* **Exercise**
For the listing that follows, give again exactly the lines from the one with "# 4-Function that prints the numbers 0 to 9" to the one with "# 11-Program that", including both.
┏━━
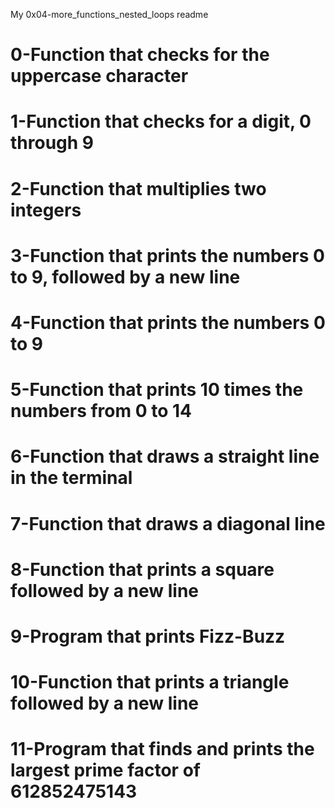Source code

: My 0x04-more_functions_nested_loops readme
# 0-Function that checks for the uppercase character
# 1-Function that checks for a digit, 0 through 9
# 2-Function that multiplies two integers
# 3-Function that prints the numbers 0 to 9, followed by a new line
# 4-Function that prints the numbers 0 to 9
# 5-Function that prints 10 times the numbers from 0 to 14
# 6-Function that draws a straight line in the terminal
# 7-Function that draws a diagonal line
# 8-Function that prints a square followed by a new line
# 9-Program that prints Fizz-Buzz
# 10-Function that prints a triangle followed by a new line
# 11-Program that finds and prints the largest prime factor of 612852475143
┗━━
┏━━
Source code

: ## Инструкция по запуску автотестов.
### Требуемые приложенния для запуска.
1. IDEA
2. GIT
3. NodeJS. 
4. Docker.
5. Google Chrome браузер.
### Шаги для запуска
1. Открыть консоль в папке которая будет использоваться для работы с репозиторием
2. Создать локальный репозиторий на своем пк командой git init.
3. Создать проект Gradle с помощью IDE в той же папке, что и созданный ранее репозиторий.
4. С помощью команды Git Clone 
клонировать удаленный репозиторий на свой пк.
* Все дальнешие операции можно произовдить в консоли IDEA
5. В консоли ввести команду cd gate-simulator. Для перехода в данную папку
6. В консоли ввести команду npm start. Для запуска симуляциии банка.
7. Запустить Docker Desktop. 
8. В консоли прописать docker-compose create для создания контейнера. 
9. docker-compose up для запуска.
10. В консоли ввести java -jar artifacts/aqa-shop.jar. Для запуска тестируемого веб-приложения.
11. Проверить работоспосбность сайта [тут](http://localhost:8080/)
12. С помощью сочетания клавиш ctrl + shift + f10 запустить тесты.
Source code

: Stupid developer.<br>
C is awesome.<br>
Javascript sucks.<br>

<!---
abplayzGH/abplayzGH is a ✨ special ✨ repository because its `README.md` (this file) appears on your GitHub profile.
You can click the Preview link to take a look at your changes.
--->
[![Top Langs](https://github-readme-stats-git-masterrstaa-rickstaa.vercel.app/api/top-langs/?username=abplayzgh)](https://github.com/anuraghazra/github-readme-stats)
┗━━
* **Solution**
# 4-Function that prints the numbers 0 to 9
# 5-Function that prints 10 times the numbers from 0 to 14
# 6-Function that draws a straight line in the terminal
# 7-Function that draws a diagonal line
# 8-Function that prints a square followed by a new line
# 9-Program that prints Fizz-Buzz
# 10-Function that prints a triangle followed by a new line
# 11-Program that finds and prints the largest prime factor of 612852475143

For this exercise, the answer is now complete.